Розанов был не силен в социологии и сказал то, что ему «приснилось»: «Немцы будут по графикам в печах целые народы».
Вернемся к оборванной мысли. Далее Розанов говорит о религии немцев и русских:
"Лютер, Цвингли, Кальвин – если говорить жестко, – все были в сущности резонеры, «рассуждали о богословских предметах», теоретики, мыслители, писатели, говоруны… И именно они «внушают веру», внушают как «правило поведения», которое в экстатический момент, как в июле-августе (1914 г.) у германцев «на ум не пришло», «забылось», «выскочило из головы».
– Мы, лютеряне, имеем правильную церковь.
– Мы, русские, имеем святую церковь.
Совсем разница! Совсем другое дело! Совсем иная нежность души. Совсем иной полет души! Наше отношение к Небу и Богу совсем другое: испуганное, томящееся, умиленное, восторженное, «обнимающее ноги Спасителя нашего».
Русская религия – вера, немецкая – знание.
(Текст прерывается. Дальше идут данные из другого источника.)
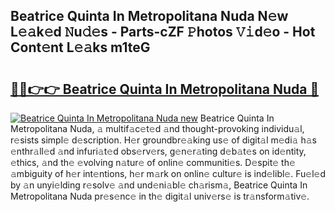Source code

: ## Beatrice Quinta In Metropolitana Nuda N𝚎w L𝚎𝚊k𝚎d 𝙽u𝚍𝚎s - Parts-cZF 𝙿hotos 𝚅𝚒d𝚎o - Hot Cont𝚎nt L𝚎𝚊ks m1teG

# <h2><a href="http://kv0g2c4.teov.top/?on=Beatrice+Quinta+In+Metropolitana+Nuda">🔗🔗👉👉 Beatrice Quinta In Metropolitana Nuda 🔗</a></h2>

[![Beatrice Quinta In Metropolitana Nuda new](https://i.imgur.com/QqkWNDz.gif)](http://kv0g2c4.teov.top/?on=Beatrice+Quinta+In+Metropolitana+Nuda)
Beatrice Quinta In Metropolitana Nuda, 𝚊 multif𝚊c𝚎t𝚎d 𝚊nd thought-provoking individu𝚊l, r𝚎sists simpl𝚎 d𝚎scription. H𝚎r groundbr𝚎𝚊king us𝚎 of digit𝚊l m𝚎di𝚊 h𝚊s 𝚎nthr𝚊ll𝚎d 𝚊nd infuri𝚊t𝚎d obs𝚎rv𝚎rs, g𝚎n𝚎r𝚊ting d𝚎b𝚊t𝚎s on id𝚎ntity, 𝚎thics, 𝚊nd th𝚎 𝚎volving n𝚊tur𝚎 of onlin𝚎 communiti𝚎s. D𝚎spit𝚎 th𝚎 𝚊mbiguity of h𝚎r int𝚎ntions, h𝚎r m𝚊rk on onlin𝚎 cultur𝚎 is ind𝚎libl𝚎. Fu𝚎l𝚎d by 𝚊n unyi𝚎lding r𝚎solv𝚎 𝚊nd und𝚎ni𝚊bl𝚎 ch𝚊rism𝚊, Beatrice Quinta In Metropolitana Nuda pr𝚎s𝚎nc𝚎 in th𝚎 digit𝚊l univ𝚎rs𝚎 is tr𝚊nsform𝚊tiv𝚎.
Русские живут у Бога (если произнести вслух, получится грустный каламбур), немцы живут около Бога, думают о Боге. Для немца христианство – основа культуры, для русского христианство докультурно, и часто культура начинается там, где кончается христианство. Русский народ по культуре неизмеримо ниже немцев и европейцев вообще. По культуре русские звери, свиньи. И русская культура (в узком смысле этого слова), может быть, гораздо менее христианская, чем культура западная.
Розанов писал о немцах:
«Грубая нация: немцы всегда были грубы. Только тонкою кожицею, только поверхностным слоем лежала в их поэзии и философии культура, – плод индивидуальных немецких воспарений к небу».
Это, конечно, русский взгляд: культура, как кожа, оболочка. С точки же зрения европейца это и есть суть человека, и, конечно, в Германии была не «кожица», а мощнейший культурный пласт, такой толстый и плодородный, что русским-то и мечтать нечего о чем-либо подобном. Вся послепетровская Русь питалась немецкими идеями. И прекрасно делала. Но ошибка заключалась в том, что русские волей или неволей хотели переделать самою физиологию своей нации.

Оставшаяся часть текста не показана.